Reader Alice responds to the court victory of VirginiaSGP, who succeeded by lawsuit in getting the ratings of Virginia teachers released and plans to post them on his Facebook page. VirginiaSGP is Brian Davison, apparently an engineer, who believes that these test-based ratings are true measures of teachers’ worth.
Alice comments:
“While I obviously cannot psychoanalyze Brian, I recognizer a lot of a STEM ego in Brian’s diatribes. As a recovering STEM- a-phile, I recognize the inability to recognize that not everything that matters can be numerically measured.
“Dealing with humans rather than machines, or in my case, neutrons, is very different and more complicated. Neutrons follow the laws of quantum physics. Neutrons make no decisions. They are consistent. Humans follow no laws of the physical world. Humans make decisions every moment of every day and those decisions are based on a myriad of factors that are not limited to whether they have eaten that day or gotten enough sleep. None of those factors can be measured and put into a VAM or SGP model.

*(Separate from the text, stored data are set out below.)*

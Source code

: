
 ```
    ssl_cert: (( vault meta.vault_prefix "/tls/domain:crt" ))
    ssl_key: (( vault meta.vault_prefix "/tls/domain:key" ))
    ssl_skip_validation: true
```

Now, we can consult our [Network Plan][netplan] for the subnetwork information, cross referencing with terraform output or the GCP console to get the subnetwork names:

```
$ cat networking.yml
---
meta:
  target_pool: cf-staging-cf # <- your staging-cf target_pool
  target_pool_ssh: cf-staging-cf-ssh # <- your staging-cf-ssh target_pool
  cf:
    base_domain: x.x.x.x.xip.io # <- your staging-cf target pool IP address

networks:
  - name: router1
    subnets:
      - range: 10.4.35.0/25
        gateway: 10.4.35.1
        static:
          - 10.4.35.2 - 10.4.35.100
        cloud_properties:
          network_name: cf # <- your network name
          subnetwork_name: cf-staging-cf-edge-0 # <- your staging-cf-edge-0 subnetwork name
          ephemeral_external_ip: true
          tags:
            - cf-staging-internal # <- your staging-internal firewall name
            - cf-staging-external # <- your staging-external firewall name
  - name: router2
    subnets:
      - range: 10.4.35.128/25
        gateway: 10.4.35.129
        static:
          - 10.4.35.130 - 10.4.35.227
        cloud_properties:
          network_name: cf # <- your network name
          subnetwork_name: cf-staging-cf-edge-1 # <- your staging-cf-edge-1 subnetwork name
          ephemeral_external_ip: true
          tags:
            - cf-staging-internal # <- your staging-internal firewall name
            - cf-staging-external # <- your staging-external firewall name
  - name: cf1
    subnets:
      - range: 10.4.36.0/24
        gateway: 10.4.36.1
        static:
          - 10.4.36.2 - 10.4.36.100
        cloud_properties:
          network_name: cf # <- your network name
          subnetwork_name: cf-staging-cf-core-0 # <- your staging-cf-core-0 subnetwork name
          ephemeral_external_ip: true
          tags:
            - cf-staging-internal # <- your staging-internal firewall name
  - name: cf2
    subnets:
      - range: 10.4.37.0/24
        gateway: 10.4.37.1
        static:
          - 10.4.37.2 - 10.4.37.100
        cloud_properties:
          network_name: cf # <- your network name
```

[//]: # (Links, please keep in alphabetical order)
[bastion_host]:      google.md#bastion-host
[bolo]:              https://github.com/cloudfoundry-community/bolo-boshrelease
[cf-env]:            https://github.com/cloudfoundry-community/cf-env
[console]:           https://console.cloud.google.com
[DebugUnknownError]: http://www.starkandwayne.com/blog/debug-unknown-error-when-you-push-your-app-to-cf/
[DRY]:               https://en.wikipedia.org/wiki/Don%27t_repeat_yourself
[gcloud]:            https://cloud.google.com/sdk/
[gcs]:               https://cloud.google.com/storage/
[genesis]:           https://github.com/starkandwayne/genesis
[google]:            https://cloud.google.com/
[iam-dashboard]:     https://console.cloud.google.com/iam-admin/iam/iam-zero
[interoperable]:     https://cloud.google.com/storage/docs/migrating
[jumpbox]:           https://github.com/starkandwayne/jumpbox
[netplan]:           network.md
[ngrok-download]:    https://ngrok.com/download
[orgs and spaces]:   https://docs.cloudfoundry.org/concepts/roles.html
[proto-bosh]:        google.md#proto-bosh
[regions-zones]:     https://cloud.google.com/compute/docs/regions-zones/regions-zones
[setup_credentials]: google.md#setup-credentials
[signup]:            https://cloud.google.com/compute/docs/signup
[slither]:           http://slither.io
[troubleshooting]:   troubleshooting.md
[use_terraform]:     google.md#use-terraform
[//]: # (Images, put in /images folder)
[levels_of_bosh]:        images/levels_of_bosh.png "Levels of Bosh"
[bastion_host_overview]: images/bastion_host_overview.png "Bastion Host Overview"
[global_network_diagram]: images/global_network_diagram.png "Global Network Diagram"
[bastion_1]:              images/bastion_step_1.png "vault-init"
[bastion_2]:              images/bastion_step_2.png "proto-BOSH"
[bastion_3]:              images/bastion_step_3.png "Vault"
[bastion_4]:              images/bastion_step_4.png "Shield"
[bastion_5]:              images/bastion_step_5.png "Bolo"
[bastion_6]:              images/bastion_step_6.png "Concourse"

“Coupled with the STEM ego is a denigration and misunderstanding of social science research. I have done both types of research. STEM research is cleaner. It is elegant and mathematically beautiful. This is the Gates MET study that Brian consistently quotes. Social science research is messy and depends highly on the assumptions made and the model used because all of these focus on a different aspect of humanity. It cannot be anything else and be of any use to educators. But it looks less “rigorous” than STEM research. But those of us in the field know the rigor.”

Alice, well said!
I worked as a geologist for twenty years before moving into teaching. In the environmental field geologists often work with engineers. My fellow geologists and I were always amused and occasionally frustrated with the mind set of some of the engineers we worked with. Not all, mind you, but some.
Geology is in part, a descriptive science and has much more ambiguity than does engineering. As a geologist, I was comfortable in that ambiguity, the unknown and relatively unquantifiable nature of what is beneath our feet.
But it drove some of my engineer friends bonkers. They were often frustrated by the reality of geology. We don’t have Superman’s X-Ray vision, so there is no way to definitively describe what’s down below, unless you dig it up! They took great comfort in formulas that gave the correct answers, so long as you had the data to plug into them. The binary, black and white, right-wrong nature of engineering is as different from geology as it is from human interactions – which at its heart is what teaching is.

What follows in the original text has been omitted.